My background is in terrorism

Ann Singleton

Presentation at the ICSA Conference, Bordeaux, July 2017 – Theme of Conference: Cultic Dynamics and Radicalization

Introduction by ICSA:

After twenty years in the terrorist cult Mojahedin-e Khalq, Anne (with her husband Massoud Khodabandeh) established the English language www.iran-interlink.org website in 2001 to expose the group as a cult and support former members. Anne works with families of MEK campaigning to rescue their loved ones. Anne has written extensively about the MEK and wider cult issues and authored two books (Saddam’s Private Army, 2003 and The Life of Camp Ashraf, 2011). (2010-2015) Trustee of The Family Survival Trust, Anne ran the Helpline during that time, giving advice and support to families affected by cults. Since January 2016, Anne has worked freelance under the UK Prevent Duty as Open Minds. With nearly forty years’ experience of research and experience as activists, campaigners, writers and practitioners, Open Minds has been established as a leading authority on cultic abuse and terrorism. In consultation with a leading UK Safeguarding expert, Anne developed the ‘cultic abuse’ model to explain how radicalisation takes place for the public sector (education, health, local government, etc. are now legally obliged to recognise, report and prevent radicalisation at work) as well as the voluntary sector, faith groups and businesses – which do not fall under the statutory obligation. anne.khodabandeh@gmail.com)

Presentation:

I am not a researcher or academic or legal expert. Instead I am an expert in activism, campaigning and writing. I am a practitioner under the UK’s Prevent Duty. I want to talk today about why I believe that the current climate of seeking ways to counter radicalisation for violent extremism and terrorism is the best opportunity we have to criminalise all cultic abuse.

My background is in terrorism. I spent two decades involved in a foreign terrorist organisation called the Mojahedin Khalq (MEK). Only when I left did it become clear that I had been in a cult and that my experiences were the same as survivors of any other cult.

When I left, instead of pursuing academic research, I took up activism to directly challenge the group. Since I had worked in the ‘public relations’ department of the MEK, I had a very good education in how to counter them when I left.

In 2001 after I had my son and stayed at home, my husband and I set up a website Iran-Interlink.org and began serious campaign work and activism aimed at rescuing the other members of the cult. We later set up another site cultsandterror.com to specifically make this link in the English language. Working in Europe, Iraq and now Albania, to date we have been instrumental in helping over a thousand people to leave and to de-radicalise, even before it became fashionable. We work very closely with families.

Because of our work this FTO now recognised worldwide as a cultic group as well as terrorist entity.

Prevent and Channel are familiar territory for us.

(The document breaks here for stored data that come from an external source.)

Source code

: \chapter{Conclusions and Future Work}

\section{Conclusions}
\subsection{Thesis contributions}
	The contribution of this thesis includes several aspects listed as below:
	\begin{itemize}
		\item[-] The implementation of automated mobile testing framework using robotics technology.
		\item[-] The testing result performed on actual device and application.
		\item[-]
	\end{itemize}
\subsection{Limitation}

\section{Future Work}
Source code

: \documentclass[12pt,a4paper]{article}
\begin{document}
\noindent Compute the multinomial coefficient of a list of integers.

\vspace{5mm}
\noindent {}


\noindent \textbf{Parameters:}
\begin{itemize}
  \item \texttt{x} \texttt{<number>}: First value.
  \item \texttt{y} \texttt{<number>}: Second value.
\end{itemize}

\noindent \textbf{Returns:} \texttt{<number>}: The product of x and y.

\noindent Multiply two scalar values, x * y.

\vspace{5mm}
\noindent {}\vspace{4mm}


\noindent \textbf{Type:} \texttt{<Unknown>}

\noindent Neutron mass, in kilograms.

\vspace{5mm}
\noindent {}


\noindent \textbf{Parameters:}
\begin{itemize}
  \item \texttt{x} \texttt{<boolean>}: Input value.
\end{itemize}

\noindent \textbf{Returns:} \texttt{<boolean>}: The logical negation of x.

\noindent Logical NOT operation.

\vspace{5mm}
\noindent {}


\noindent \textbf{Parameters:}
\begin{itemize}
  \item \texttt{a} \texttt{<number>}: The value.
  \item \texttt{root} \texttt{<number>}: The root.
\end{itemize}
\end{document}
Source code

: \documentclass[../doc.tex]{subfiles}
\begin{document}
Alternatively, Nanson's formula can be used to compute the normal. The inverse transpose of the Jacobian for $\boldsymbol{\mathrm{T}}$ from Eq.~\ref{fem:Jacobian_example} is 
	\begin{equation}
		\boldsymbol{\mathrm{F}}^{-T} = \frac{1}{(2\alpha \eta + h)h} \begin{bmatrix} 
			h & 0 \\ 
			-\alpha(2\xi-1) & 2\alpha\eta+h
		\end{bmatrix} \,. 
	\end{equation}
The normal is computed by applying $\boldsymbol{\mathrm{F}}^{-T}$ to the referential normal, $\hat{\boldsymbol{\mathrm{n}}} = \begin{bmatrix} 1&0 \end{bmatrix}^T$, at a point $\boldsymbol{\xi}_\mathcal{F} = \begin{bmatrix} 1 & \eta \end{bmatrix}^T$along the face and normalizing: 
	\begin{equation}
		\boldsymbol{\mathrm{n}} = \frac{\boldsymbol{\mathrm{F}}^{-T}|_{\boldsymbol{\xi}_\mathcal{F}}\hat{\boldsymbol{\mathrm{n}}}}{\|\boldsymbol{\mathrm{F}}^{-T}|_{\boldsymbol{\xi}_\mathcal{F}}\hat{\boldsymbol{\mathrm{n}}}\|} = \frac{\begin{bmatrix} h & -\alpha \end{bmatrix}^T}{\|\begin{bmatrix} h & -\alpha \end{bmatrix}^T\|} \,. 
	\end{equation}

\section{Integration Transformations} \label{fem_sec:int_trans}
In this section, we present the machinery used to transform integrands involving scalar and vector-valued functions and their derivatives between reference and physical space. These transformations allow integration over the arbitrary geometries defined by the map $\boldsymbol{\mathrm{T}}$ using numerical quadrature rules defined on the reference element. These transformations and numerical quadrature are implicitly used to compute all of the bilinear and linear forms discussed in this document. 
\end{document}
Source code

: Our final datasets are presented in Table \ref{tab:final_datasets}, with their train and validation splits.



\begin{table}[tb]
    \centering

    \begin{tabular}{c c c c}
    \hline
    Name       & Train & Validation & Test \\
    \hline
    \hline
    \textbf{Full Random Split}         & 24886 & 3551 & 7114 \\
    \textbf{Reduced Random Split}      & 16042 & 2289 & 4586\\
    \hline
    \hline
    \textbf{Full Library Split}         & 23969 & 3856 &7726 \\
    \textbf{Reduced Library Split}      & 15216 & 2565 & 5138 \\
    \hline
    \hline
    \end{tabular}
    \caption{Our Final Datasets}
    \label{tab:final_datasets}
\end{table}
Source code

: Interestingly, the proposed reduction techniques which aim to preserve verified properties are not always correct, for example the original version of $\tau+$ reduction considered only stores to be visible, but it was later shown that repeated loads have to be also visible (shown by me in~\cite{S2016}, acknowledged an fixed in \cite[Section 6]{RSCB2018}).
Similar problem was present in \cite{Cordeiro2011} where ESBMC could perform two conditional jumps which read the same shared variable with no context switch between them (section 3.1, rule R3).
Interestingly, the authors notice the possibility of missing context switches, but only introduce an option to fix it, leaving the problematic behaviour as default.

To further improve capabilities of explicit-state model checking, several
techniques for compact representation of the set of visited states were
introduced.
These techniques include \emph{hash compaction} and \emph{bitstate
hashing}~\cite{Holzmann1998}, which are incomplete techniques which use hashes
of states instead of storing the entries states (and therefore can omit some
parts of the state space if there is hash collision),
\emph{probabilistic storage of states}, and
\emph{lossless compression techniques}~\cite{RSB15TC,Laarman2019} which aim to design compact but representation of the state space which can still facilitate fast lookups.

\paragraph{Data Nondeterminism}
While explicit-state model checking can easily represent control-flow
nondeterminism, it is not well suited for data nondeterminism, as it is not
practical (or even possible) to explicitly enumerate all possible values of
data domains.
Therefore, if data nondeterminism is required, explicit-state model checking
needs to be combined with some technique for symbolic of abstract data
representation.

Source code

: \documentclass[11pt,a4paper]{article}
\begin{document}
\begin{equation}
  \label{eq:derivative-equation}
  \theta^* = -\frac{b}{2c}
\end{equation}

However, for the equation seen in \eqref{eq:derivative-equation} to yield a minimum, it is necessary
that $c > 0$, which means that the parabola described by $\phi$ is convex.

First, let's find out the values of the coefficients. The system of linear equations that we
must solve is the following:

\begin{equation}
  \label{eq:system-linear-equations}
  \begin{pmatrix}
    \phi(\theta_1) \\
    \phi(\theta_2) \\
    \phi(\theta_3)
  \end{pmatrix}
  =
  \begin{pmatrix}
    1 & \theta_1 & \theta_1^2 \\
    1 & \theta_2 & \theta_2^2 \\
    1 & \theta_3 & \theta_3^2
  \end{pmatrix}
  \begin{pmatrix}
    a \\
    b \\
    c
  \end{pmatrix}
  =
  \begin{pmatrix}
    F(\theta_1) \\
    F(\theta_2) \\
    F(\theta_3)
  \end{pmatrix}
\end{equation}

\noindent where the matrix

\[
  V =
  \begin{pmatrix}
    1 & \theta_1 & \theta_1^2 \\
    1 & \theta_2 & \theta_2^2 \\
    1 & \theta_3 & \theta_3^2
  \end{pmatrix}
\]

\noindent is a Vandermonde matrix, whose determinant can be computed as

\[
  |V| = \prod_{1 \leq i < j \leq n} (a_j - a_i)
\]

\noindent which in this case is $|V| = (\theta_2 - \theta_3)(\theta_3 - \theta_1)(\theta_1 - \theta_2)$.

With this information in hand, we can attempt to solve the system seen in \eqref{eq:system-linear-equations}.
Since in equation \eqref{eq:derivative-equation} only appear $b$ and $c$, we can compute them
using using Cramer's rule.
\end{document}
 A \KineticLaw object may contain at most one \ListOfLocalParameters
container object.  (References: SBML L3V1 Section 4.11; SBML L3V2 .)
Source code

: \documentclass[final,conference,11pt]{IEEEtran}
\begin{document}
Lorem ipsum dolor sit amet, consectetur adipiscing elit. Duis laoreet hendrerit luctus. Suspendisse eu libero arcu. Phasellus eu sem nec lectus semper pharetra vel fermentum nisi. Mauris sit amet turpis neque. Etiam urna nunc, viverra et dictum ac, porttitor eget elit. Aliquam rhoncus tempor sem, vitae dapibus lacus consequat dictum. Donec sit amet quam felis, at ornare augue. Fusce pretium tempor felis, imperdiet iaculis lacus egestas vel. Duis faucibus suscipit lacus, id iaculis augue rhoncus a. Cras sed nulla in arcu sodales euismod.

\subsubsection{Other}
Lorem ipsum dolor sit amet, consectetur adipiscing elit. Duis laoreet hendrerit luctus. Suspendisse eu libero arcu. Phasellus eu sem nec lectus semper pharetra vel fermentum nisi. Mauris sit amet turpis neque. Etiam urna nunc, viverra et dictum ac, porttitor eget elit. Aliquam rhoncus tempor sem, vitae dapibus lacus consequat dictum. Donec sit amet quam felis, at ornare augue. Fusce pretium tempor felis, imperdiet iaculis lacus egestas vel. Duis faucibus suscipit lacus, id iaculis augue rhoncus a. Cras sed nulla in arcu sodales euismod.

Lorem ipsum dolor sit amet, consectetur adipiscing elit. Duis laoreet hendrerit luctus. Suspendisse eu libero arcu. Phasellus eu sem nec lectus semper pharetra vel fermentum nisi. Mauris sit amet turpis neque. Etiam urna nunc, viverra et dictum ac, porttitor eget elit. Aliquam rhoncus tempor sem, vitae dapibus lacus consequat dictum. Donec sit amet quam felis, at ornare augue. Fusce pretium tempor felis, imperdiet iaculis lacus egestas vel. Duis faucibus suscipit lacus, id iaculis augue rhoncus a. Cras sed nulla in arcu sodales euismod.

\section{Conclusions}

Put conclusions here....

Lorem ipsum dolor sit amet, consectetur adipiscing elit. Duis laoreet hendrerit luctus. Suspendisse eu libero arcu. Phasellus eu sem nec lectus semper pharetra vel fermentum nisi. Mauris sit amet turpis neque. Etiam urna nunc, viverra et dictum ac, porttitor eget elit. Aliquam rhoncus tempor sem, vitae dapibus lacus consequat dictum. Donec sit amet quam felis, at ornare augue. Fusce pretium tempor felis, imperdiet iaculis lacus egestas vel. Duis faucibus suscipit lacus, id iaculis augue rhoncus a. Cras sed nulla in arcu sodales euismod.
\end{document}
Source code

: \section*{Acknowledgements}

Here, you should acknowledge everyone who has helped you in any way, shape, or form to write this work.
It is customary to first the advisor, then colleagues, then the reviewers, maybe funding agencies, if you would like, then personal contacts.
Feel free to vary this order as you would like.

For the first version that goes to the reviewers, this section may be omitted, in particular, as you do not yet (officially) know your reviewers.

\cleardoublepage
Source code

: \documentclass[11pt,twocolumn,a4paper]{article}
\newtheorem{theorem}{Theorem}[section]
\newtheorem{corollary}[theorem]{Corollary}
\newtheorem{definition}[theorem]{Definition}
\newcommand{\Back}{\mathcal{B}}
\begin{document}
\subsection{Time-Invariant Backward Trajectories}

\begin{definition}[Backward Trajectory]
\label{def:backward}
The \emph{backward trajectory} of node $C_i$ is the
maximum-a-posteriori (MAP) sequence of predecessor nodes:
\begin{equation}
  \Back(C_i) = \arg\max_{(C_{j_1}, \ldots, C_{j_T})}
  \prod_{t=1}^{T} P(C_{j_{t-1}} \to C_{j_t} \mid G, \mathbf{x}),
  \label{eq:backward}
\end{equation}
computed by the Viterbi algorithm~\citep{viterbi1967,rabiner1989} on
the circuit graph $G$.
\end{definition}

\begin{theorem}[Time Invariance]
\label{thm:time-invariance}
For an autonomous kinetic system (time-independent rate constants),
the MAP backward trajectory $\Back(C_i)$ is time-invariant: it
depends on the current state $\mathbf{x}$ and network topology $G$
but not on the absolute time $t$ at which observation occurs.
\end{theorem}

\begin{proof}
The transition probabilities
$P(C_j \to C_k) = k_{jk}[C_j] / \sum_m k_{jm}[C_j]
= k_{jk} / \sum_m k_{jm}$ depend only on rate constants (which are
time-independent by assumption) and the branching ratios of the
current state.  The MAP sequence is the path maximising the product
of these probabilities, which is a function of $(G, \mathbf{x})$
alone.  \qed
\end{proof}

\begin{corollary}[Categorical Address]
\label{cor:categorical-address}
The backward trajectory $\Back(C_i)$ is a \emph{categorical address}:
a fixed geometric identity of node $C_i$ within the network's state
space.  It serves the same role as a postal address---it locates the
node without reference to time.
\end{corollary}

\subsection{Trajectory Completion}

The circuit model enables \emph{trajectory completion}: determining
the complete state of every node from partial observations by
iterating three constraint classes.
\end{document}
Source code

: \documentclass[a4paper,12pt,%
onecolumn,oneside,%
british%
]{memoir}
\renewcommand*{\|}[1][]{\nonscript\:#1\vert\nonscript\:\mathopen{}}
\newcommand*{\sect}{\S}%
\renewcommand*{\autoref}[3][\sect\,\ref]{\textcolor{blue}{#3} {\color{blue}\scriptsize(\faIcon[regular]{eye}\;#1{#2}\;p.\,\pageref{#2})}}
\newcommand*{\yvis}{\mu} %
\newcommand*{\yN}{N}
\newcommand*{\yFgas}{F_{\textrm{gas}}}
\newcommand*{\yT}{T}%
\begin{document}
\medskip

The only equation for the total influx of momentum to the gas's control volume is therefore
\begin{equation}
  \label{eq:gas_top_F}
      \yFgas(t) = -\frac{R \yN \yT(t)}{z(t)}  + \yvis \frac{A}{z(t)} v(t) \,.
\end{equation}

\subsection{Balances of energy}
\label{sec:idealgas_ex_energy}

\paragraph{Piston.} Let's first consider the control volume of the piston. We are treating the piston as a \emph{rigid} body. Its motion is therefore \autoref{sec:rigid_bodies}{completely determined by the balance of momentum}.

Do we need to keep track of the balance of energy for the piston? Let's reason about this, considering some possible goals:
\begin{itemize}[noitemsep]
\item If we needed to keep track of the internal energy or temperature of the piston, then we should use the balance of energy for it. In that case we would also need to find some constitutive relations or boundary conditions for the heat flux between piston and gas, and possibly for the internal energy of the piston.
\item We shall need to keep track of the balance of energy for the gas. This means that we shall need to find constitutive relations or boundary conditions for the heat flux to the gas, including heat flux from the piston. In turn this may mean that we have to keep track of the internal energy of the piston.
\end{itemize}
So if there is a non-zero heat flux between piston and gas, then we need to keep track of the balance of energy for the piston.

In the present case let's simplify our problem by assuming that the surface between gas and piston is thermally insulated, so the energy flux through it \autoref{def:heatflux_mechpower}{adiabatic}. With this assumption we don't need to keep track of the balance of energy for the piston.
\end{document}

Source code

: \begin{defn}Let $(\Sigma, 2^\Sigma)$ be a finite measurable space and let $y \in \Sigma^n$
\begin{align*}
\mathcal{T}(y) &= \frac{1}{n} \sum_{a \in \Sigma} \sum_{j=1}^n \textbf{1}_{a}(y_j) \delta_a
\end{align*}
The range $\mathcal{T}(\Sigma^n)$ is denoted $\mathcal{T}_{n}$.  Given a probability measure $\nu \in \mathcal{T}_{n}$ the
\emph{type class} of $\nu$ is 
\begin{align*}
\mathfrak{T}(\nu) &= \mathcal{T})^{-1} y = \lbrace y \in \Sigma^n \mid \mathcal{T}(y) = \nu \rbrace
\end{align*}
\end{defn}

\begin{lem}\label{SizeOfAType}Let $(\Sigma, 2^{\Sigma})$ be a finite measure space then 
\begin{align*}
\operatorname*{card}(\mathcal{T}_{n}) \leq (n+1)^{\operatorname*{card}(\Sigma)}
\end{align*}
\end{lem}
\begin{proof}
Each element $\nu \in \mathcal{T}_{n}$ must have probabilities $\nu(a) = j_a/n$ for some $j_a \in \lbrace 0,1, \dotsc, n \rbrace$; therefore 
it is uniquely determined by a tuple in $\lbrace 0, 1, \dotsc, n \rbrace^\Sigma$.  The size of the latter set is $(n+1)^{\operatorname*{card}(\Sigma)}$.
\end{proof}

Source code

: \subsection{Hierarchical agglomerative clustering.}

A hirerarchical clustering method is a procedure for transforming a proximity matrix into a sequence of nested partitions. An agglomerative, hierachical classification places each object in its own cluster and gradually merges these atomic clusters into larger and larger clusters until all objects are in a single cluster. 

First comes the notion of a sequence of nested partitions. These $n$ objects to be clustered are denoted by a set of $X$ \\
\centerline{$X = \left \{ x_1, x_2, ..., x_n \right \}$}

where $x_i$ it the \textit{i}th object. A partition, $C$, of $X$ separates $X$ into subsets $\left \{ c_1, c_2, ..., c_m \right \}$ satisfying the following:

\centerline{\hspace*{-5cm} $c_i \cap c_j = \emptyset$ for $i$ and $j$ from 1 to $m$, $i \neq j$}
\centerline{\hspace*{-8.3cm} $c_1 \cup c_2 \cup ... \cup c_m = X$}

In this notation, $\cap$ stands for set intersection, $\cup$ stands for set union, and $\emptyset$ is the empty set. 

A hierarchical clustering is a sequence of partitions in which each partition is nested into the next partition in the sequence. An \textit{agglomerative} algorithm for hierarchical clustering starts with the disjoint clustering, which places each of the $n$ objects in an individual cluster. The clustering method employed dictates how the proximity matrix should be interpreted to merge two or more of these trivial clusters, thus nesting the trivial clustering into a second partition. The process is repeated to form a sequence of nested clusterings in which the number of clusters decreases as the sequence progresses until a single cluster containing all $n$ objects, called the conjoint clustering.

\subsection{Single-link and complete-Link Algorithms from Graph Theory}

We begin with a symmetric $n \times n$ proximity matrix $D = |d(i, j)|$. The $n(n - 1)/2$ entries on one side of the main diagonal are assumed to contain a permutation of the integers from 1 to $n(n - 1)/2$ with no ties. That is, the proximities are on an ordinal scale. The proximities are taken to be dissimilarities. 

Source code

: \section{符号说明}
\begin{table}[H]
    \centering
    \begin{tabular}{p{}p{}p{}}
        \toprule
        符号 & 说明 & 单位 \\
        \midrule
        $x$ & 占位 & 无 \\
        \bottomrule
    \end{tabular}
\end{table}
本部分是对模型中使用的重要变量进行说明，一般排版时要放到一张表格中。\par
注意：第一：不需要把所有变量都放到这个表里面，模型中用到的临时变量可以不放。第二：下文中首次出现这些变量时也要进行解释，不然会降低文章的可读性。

In September 2015 in my role of Trustee for the Family Survival Trust I attended a Conference on Radicalisation. During the Conference, I managed to speak with the Senior Civil Servant who was responsible for rolling out the Prevent Duty in the public sphere. I asked why he had talked about radicalisation but hadn’t talked about HOW people are Radicalised.

His reply stunned me; ‘Oh, we know how they do it, we’ve got hold of the manuals’.

Well, my husband trained people for suicide missions and I can assure you, he never once used a manual. It was then clear that the government was receiving advice from so-called experts who had no experience or apparently real knowledge of how people are radicalised.

In October, I joined up with Abigail Clay, one of the country’s leading experts on Safeguarding in Education. We quickly understood each other’s perspective and developed educational presentations for the Prevent Duty.

I now give presentations under the title ‘From Attraction to Action: Understanding Radicalisation as Cultic Abuse to Support Prevent and Channel’.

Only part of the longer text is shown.